I later learned that
A) habaneros are a tad hotter than the peppers the recipe calls for

B) in lieu of those, Serranos are the closest (somewhat) easily available thing, both in heat and flavor.
 
Back in the 90s my friend bought a limited edition Dave's Insanity Sauce that came in a small wooden coffin. A pinhead size amount on your tongue was brutal. And that was only 300k Scoville units. I like hot, but without flavor it's pointless.
 
It's like a lot of knives that get bought and never used😁

I eat mine. I also make my own hot mustard and hot ketchup with it. Last week a friend of mine asked me if I had any hot mustard when we were eating supper. I told her that I have some that I made hot. She said, "No thanks, I don't want any of that". I laughed and said, "No, you don't". LOL!
 
It leaves me wondering, who eats this stuff?
They must sell enough to make it worth while.
If you apply a tolerable amount to your food, you’ll have enough left over, to will to future generations.
It's definitely a tolerance thing.

One man's "AAAA!!! TOO HOT!!!", is another man's, "Meh..."

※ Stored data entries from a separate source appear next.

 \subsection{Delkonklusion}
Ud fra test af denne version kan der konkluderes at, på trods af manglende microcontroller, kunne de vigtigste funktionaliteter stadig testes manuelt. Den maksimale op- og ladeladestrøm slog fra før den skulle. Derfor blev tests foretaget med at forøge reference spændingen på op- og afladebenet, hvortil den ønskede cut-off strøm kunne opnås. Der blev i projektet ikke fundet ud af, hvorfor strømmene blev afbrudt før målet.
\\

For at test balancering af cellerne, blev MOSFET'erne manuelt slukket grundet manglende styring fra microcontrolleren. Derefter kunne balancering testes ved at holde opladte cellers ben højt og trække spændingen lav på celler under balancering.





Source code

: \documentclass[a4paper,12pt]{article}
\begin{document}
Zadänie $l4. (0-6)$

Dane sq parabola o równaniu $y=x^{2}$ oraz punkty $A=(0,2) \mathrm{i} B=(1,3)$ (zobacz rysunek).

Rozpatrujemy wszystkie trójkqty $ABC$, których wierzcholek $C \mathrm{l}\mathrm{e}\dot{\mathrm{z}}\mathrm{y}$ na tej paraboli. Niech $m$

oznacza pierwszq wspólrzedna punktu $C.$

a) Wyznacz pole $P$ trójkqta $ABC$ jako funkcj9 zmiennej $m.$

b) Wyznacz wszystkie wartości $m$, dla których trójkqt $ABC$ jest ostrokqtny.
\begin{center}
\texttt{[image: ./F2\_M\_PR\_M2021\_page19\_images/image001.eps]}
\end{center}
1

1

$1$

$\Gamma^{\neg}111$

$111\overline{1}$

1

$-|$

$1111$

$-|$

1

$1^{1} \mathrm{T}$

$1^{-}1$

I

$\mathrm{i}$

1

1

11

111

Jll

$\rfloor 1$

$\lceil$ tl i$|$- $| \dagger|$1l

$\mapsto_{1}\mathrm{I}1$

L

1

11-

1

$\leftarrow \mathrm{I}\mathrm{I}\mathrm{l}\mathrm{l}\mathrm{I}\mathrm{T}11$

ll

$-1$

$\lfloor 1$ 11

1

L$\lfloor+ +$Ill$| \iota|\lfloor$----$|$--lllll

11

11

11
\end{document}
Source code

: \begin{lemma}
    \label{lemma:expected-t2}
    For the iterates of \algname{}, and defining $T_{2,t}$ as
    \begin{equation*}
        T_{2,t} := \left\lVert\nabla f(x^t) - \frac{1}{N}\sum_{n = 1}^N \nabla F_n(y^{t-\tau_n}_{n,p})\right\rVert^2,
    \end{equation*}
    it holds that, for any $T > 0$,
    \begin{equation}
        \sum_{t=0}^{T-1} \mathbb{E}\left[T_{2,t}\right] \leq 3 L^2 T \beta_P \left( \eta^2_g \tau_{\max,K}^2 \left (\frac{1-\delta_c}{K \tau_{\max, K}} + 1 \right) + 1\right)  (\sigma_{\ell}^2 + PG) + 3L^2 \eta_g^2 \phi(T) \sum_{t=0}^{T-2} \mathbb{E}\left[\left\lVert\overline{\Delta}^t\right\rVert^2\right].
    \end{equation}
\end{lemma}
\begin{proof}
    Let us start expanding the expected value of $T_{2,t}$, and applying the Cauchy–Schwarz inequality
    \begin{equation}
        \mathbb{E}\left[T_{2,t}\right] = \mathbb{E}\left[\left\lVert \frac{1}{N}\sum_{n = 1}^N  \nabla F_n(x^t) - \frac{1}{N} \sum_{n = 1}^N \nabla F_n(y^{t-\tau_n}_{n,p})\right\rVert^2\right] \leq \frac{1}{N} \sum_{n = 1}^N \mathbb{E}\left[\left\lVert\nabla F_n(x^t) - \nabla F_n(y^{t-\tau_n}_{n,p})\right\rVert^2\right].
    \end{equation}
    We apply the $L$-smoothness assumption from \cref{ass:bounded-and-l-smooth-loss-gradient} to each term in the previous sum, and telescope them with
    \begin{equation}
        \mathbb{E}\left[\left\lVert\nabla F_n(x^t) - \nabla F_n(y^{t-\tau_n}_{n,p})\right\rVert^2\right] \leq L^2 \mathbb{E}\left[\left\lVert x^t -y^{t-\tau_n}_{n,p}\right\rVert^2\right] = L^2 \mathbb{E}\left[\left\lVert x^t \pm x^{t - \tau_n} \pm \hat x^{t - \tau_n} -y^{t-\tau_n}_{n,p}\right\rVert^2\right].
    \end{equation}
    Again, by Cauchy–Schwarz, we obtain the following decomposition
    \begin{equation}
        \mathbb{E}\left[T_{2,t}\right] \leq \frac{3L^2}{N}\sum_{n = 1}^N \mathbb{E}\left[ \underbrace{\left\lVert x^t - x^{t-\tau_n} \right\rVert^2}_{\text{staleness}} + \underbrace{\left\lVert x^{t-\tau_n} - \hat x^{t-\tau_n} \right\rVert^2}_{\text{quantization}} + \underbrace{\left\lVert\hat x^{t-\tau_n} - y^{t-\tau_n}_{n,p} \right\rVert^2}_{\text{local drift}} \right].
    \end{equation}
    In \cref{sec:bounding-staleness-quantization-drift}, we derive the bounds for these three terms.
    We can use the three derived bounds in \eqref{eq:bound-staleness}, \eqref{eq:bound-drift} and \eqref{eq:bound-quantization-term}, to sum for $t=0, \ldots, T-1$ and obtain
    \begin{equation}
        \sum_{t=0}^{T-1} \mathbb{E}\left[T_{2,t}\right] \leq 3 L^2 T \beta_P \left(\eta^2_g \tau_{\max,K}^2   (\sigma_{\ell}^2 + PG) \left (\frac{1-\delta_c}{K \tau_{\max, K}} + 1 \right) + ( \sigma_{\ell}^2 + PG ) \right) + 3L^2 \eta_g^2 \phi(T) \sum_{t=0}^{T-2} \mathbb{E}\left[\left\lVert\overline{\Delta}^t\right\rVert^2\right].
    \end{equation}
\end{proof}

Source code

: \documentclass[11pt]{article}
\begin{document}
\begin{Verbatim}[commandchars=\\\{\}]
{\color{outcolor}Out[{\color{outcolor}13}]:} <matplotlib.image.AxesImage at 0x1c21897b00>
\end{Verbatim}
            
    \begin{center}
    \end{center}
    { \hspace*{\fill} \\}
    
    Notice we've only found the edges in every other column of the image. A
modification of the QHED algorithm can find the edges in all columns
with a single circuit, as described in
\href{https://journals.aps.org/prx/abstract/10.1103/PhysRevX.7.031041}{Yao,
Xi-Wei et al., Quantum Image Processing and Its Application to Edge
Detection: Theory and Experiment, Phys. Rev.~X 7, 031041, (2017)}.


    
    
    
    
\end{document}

I like some heat (significantly more than the average American, somewhere around the range of most of the Asian cuisine I've sampled, that the locals were eating, and from what I garner, WAY less than what 000Robert prefers), but in the back of my mind is also the awareness that incidences of cancer are significantly higher in regions that eat spicier food the most often, so while I enjoy spicy food from time to time, I don't really have any desire to increase my tolerance levels.